[Records from a data source]
::::::

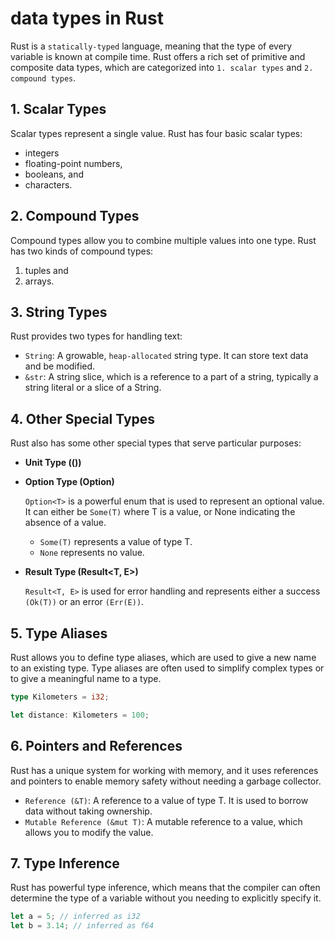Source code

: # data types in Rust

Rust is a `statically-typed` language, meaning that the type of every variable is known at compile time. Rust offers a rich set of primitive and composite data types, which are categorized into `1. scalar types` and `2. compound types`.

## 1. Scalar Types

Scalar types represent a single value. Rust has four basic scalar types:

- integers
- floating-point numbers,
- booleans, and
- characters.

## 2. Compound Types

Compound types allow you to combine multiple values into one type. Rust has two kinds of compound types:

1. tuples and
2. arrays.

## 3. String Types

Rust provides two types for handling text:

- `String`: A growable, `heap-allocated` string type. It can store text data and be modified.
- `&str`: A string slice, which is a reference to a part of a string, typically a string literal or a slice of a String.

## 4. Other Special Types

Rust also has some other special types that serve particular purposes:

- **Unit Type (())**
- **Option Type (Option<T>)**

  `Option<T>` is a powerful enum that is used to represent an optional value. It can either be `Some(T)` where T is a value, or None indicating the absence of a value.

  - `Some(T)` represents a value of type T.
  - `None` represents no value.

- **Result Type (Result<T, E>)**

  `Result<T, E>` is used for error handling and represents either a success `(Ok(T))` or an error `(Err(E))`.

## 5. Type Aliases

Rust allows you to define type aliases, which are used to give a new name to an existing type. Type aliases are often used to simplify complex types or to give a meaningful name to a type.

```rs
type Kilometers = i32;

let distance: Kilometers = 100;
```

## 6. Pointers and References

Rust has a unique system for working with memory, and it uses references and pointers to enable memory safety without needing a garbage collector.

- `Reference (&T)`: A reference to a value of type T. It is used to borrow data without taking ownership.
- `Mutable Reference (&mut T)`: A mutable reference to a value, which allows you to modify the value.

## 7. Type Inference

Rust has powerful type inference, which means that the compiler can often determine the type of a variable without you needing to explicitly specify it.

```rs
let a = 5; // inferred as i32
let b = 3.14; // inferred as f64
```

::::::

▸ **EXERCISE DETAILS**
Word for word, set down every line of the records above, and leave the pictures out.

▸ **ANSWER TO THE PROBLEM**
Source code

: # data types in Rust

Rust is a `statically-typed` language, meaning that the type of every variable is known at compile time. Rust offers a rich set of primitive and composite data types, which are categorized into `1. scalar types` and `2. compound types`.

## 1. Scalar Types

Scalar types represent a single value. Rust has four basic scalar types:

- integers
- floating-point numbers,
- booleans, and
- characters.

## 2. Compound Types

Compound types allow you to combine multiple values into one type. Rust has two kinds of compound types:

1. tuples and
2. arrays.

## 3. String Types

Rust provides two types for handling text:

- `String`: A growable, `heap-allocated` string type. It can store text data and be modified.
- `&str`: A string slice, which is a reference to a part of a string, typically a string literal or a slice of a String.

## 4. Other Special Types

Rust also has some other special types that serve particular purposes:

- **Unit Type (())**
- **Option Type (Option<T>)**

  `Option<T>` is a powerful enum that is used to represent an optional value. It can either be `Some(T)` where T is a value, or None indicating the absence of a value.

  - `Some(T)` represents a value of type T.
  - `None` represents no value.

- **Result Type (Result<T, E>)**

  `Result<T, E>` is used for error handling and represents either a success `(Ok(T))` or an error `(Err(E))`.

## 5. Type Aliases

Rust allows you to define type aliases, which are used to give a new name to an existing type. Type aliases are often used to simplify complex types or to give a meaningful name to a type.

```rs
type Kilometers = i32;

let distance: Kilometers = 100;
```

## 6. Pointers and References

Rust has a unique system for working with memory, and it uses references and pointers to enable memory safety without needing a garbage collector.

- `Reference (&T)`: A reference to a value of type T. It is used to borrow data without taking ownership.
- `Mutable Reference (&mut T)`: A mutable reference to a value, which allows you to modify the value.

## 7. Type Inference

Rust has powerful type inference, which means that the compiler can often determine the type of a variable without you needing to explicitly specify it.

```rs
let a = 5; // inferred as i32
let b = 3.14; // inferred as f64
```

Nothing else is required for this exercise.